Month: February 2019

February 8, 2019: Day 69 – Isaiah 65

Wow, just wow.  I went from one place to another as I was reading this chapter.  When I read vs.1-2 the only thing I could think was: America.  “I said ‘Here I am, here I am’ to a nation that did not call on my name.”  You know me well enough by now to know that this is not a call or a supplication to place God back in the schools or back in the country.  This is a cry out to those who would say that we need to keep God in America and yet they overlook the poor and the powerless and those who do not have a home and those whom Isaiah would have identified as the people that we need to serve the most.  When we say that we are Christian and our  Christianity is limited to being fired up about keeping prayer in school or or not taking it out of the pledge of allegiance I would classify that as “a people who provoke me to my face continually.”  

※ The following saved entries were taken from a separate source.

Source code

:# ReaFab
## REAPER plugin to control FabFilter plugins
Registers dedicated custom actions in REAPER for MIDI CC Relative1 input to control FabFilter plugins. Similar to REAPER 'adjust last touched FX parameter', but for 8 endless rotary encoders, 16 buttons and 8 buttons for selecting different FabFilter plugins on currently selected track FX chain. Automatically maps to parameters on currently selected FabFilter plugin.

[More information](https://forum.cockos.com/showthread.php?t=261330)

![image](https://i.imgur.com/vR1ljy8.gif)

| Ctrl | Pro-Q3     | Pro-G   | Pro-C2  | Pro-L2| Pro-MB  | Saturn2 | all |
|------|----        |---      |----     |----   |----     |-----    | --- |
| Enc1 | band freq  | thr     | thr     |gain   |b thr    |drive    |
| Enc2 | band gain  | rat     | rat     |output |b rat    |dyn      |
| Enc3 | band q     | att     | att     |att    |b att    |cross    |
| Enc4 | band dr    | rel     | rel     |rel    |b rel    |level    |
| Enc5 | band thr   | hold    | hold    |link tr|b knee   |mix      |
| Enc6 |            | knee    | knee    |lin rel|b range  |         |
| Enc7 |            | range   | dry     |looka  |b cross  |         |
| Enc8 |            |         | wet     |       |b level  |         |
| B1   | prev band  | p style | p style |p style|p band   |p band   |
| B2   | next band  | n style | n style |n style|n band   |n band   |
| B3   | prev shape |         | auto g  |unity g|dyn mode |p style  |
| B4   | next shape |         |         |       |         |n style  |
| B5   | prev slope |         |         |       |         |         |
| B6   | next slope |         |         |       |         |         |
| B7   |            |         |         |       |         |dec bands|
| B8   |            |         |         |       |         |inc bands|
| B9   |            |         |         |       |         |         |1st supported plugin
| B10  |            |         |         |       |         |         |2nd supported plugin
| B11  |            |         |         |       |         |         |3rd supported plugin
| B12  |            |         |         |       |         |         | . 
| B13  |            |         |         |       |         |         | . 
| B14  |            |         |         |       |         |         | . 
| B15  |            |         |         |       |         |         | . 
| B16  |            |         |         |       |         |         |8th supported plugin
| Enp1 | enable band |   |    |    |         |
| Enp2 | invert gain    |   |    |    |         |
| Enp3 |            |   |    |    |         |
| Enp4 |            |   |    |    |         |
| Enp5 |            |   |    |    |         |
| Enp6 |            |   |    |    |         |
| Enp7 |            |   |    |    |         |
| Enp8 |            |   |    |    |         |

The power of this passage is then magnified starting at vs.17 and following which should bring to our mind Revelation 21 where we read about a new heaven and a new earth, where we read about there being no more weeping or crying.  The prophet goes even further and says that there will be no infant death, there will be no ending of life until well after we are in our 100s.  These promises from Isaiah make me happy because they are so well rounded.  

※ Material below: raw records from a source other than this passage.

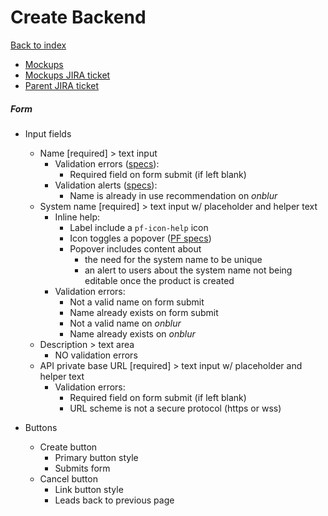 # Create Backend

[Back to index](../index.md)

* [Mockups](https://marvelapp.com/prototype/12844cg4)
* [Mockups JIRA ticket](https://issues.redhat.com/browse/APPDUX-343)
* [Parent JIRA ticket](https://issues.redhat.com/browse/THREESCALE-5575)

##### Form
* Input fields
  * Name [required] > text input
    * Validation errors ([specs](../../global_components/alerts.md)):
      * Required field on form submit (if left blank)
    * Validation alerts ([specs](../../global_components/alerts.md)):
       <!-- * Name is already in use on form submit -->
       * Name is already in use recommendation on _onblur_
  * System name [required] > text input w/ placeholder and helper text
    * Inline help:
      * Label include a `pf-icon-help` icon
      * Icon toggles a popover ([PF specs](https://www.patternfly.org/v4/documentation/react/components/popover))
      * Popover includes content about
        * the need for the system name to be unique
        * an alert to users about the system name not being editable once the product is created
    * Validation errors:
      * Not a valid name on form submit
      * Name already exists on form submit
      * Not a valid name on _onblur_
      * Name already exists on _onblur_
  * Description > text area
    * NO validation errors
  * API private base URL [required] > text input w/ placeholder and helper text
    * Validation errors:
      * Required field on form submit (if left blank)
      * URL scheme is not a secure protocol (https or wss)

* Buttons
  * Create button
    * Primary button style
    * Submits form
  * Cancel button
    * Link button style
    * Leads back to previous page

We see the promise of God being by our side but also a promise of a reality where the wolf and the lamb will feed together and not on each other.  In order for that to happen, if you look at vs.25, the lion needs to change its eating habits and the serpent the same.  But the result of these changes in our outlook on life will produce a life where there is no destruction and no one is hurt.  I think it is worth becoming a vegetarian for that, at least if I were a lion or a snake.

February 7, 2019: Day 68 – Isaiah 64

You can’t read this chapter without thinking about Lent, especially when we look at vs.6 and following.  This verse is used to underscore that we are all unclean, read sinners, and that our deeds are like a filthy cloth.  What happens when you try to clean something up with a filthy cloth?  It just spreads and becomes worse.  What happens when we live our lives trying to do good deeds in order to become justified before the Lord?  Believe it or not but our deeds do nothing to improve our relationship with the Lord.  They are like filthy rags that when we do something in order to gain points before God, then we actually do them in a way that just makes things worse.  

As you follow along you then get to vs.8 and 9 which are other Lenten verses.   We are reminded  that we are the clay and He is the potter.  We are all the work of the hand of God.  We then move  to 9 where we are beseeching the Lord to not consider our iniquity because, in case you forgot, we are your people.  We are all your people.  What a great thing to remember as we begin to make our journey to Lent in this ordinary time, we are the people of God.

February 6, 2019: Day 67 – Isaiah 63

I have to stop for a while at vs.1, the end of it where it reads: “It is I, announcing vindication, mighty to save.” 

If you keep reading in the chapter you know that the salvation that is described is not a spiritual one.  It is a salvation at the right arm of almighty God as He lifted it with his sword to physically defeat His adversaries.  You read a lot about garments trampled in blood.  If you read vs.6 you don’t get an image of a loving God.  It is actually quite gruesome.  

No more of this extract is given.